Unlike stocks, which represent ownership in a company, options are derivative contracts. Their value is derived from an underlying asset such as stocks, indices, commodities, or currencies.
An option is a contract between two parties that gives the buyer the right (not obligation) to buy or sell an asset at a predetermined price (called strike price) before or on a specific date (called expiry date).
Options are widely used in India (on NIFTY, BANKNIFTY, stocks) and globally (on S&P500, commodities, forex).

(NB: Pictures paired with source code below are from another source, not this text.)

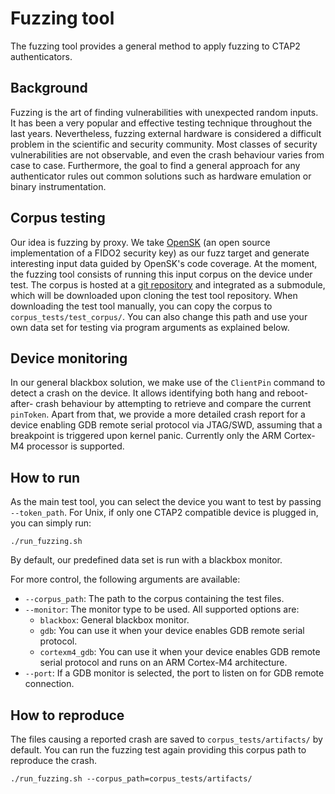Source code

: # Fuzzing tool

The fuzzing tool provides a general method to apply fuzzing to CTAP2
authenticators.

## Background

Fuzzing is the art of finding vulnerabilities with unexpected random inputs. 
It has been a very popular and effective testing technique throughout the
last years. Nevertheless, fuzzing external hardware is considered a difficult 
problem in the scientific and security community. Most classes of security
vulnerabilities are not observable, and even the crash behaviour varies from case
to case. Furthermore, the goal to find a general approach for any authenticator
rules out common solutions such as hardware emulation or binary instrumentation.

## Corpus testing

Our idea is fuzzing by proxy. We take [OpenSK](https://github.com/google/OpenSK)
(an open source implementation of a FIDO2 security key) as our fuzz target and 
generate interesting input data guided by OpenSK's code coverage. At the moment,
the fuzzing tool consists of running this input corpus on the device under test.
The corpus is hosted at a [git repository](https://github.com/google/CTAP2-test-tool-corpus)
and integrated as a submodule, which will be downloaded upon cloning the test
tool repository. When downloading the test tool manually, you can copy the corpus
to `corpus_tests/test_corpus/`. You can also change this path and use your own
data set for testing via program arguments as explained below.

## Device monitoring

In our general blackbox solution, we make use of the `ClientPin` command to
detect a crash on the device. It allows identifying both hang and reboot-after-
crash behaviour by attempting to retrieve and compare the current `pinToken`.
Apart from that, we provide a more detailed crash report for a device enabling
GDB remote serial protocol via JTAG/SWD, assuming that a breakpoint is triggered
upon kernel panic. Currently only the ARM Cortex-M4 processor is supported.

## How to run

As the main test tool, you can select the device you want to test by passing 
`--token_path`. For Unix, if only one CTAP2 compatible device is plugged in,
you can simply run:
```shell
./run_fuzzing.sh
```
By default, our predefined data set is run with a blackbox monitor.

For more control, the following arguments are available:

- `--corpus_path`: The path to the corpus containing the test files.
- `--monitor`: The monitor type to be used. All supported options are:
    - `blackbox`: General blackbox monitor.
    - `gdb`: You can use it when your device enables GDB remote serial protocol.
    - `cortexm4_gdb`: You can use it when your device enables GDB remote serial
      protocol and runs on an ARM Cortex-M4 architecture.
- `--port`: If a GDB monitor is selected, the port to listen on for GDB remote 
  connection.

## How to reproduce

The files causing a reported crash are saved to `corpus_tests/artifacts/` by
default. You can run the fuzzing test again providing this corpus path to reproduce
the crash.
```shell
./run_fuzzing.sh --corpus_path=corpus_tests/artifacts/
```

Their appeal comes from:
Small capital requirement compared to stocks.
Potential to profit in bullish, bearish, or sideways markets.
Ability to create tailored strategies using combinations.
2. Basics of Options
2.1 Types of Options
Call Option (CE) – gives the buyer the right to buy the underlying at the strike price.
Used when expecting prices to go up.
Put Option (PE) – gives the buyer the right to sell the underlying at the strike price.
Used when expecting prices to go down.
2.2 Option Buyers vs Sellers
Buyer: Pays premium, has limited risk (loss = premium paid), unlimited profit potential.
Seller (Writer): Receives premium, has limited profit (premium), but potentially large risk.
2.3 Key Terminologies
Strike Price – agreed price of the underlying.
Premium – cost of buying the option.
Expiry – last date on which option is valid.
Moneyness – relation of spot price to strike price.
ITM (In-the-money): Option already has intrinsic value.
ATM (At-the-money): Strike = spot.
OTM (Out-of-the-money): Option has no intrinsic value, only time value.
3. Why Trade Options?
Options serve three main purposes:
Speculation – Traders use options to bet on market direction with lower capital.
Example: Buying NIFTY 20000 Call if expecting NIFTY to rise.
Hedging – Investors protect their portfolios using options.
Example: Buying Put options to hedge stock portfolio during uncertain times.
Income Generation – Selling options to collect premium income.
Example: Covered Call writing by long-term investors.
4. Understanding Option Pricing (The Greeks)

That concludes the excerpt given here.